Individuelle à l'origine, cette démarche d'accompagnement se décline désormais à l'échelle d'un territoire. L'Afrat a ainsi participé à l'élaboration de plusieurs projets de développement territorial, comme le Grand Séchoir à Vinay par exemple. Il s'agit à chaque fois de valoriser les ressources locales, qu'elles soient touristiques, culturelles ou agricoles.
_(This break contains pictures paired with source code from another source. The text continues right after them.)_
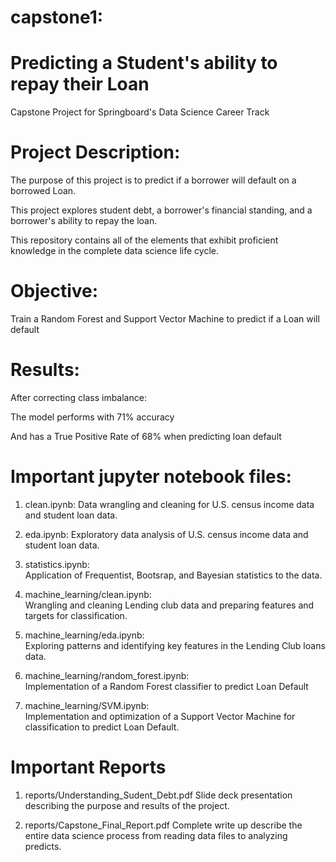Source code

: # capstone1:
# Predicting a Student's ability to repay their Loan

Capstone Project for Springboard's Data Science Career Track

# Project Description:

The purpose of this project is to predict if a borrower will default on a borrowed Loan. 

This project explores student debt, a borrower's financial standing, and a borrower's ability to repay the loan.

This repository contains all of the elements that exhibit proficient knowledge in the complete data science life cycle.

# Objective:
Train a Random Forest and Support Vector Machine to predict if a Loan will default

# Results:
After correcting class imbalance: 

  The model performs with 71% accuracy
  
  And has a True Positive Rate of 68% when predicting loan default


# Important jupyter notebook files:
  1. clean.ipynb: 
      Data wrangling and cleaning for U.S. census income data and student loan data.
      
  2. eda.ipynb: 
      Exploratory data analysis of U.S. census income data and student loan data.
      
  3. statistics.ipynb:  
      Application of Frequentist, Bootsrap, and Bayesian statistics to the data.
      
  4. machine_learning/clean.ipynb:  
      Wrangling and cleaning Lending club data and preparing features and targets for classification.
      
  5. machine_learning/eda.ipynb:  
      Exploring patterns and identifying key features in the Lending Club loans data. 
      
  6. machine_learning/random_forest.ipynb:  
      Implementation of a Random Forest classifier to predict Loan Default
      
  7. machine_learning/SVM.ipynb:   
      Implementation and optimization of a Support Vector Machine for classification to predict Loan Default. 
      
  
# Important Reports
  1. reports/Understanding_Sudent_Debt.pdf
      Slide deck presentation describing the purpose and results of the project.
      
  2. reports/Capstone_Final_Report.pdf
      Complete write up describe the entire data science process from reading data files to analyzing predicts.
Route de la poire dans le Diois, route de la noix dans la zone d'appellation..., quel que soit le projet, il s'agit à chaque fois d'« ouvrir le champ des possibles » en s'appuyant sur la mise en valeur d'un patrimoine local et de permettre aux porteurs de projet de pouvoir en vivre. Un chemin long, parfois ardu, mais qui finit toujours par payer. A l'image d'une ascension. Métaphore montagnarde filée par Jean Faure lui-même lorsqu'il a dévoilé la lauze du Vercors symbolisant 50 ans de transmission du savoir par l'Afrat : « La voie est rude, mais il y a plusieurs faces. Notre travail, c'est de partir de la base, où le stagiaire se trouve, et de l'accompagner vers le sommet en choisissant la meilleure voie ». Celle de l'autonomie.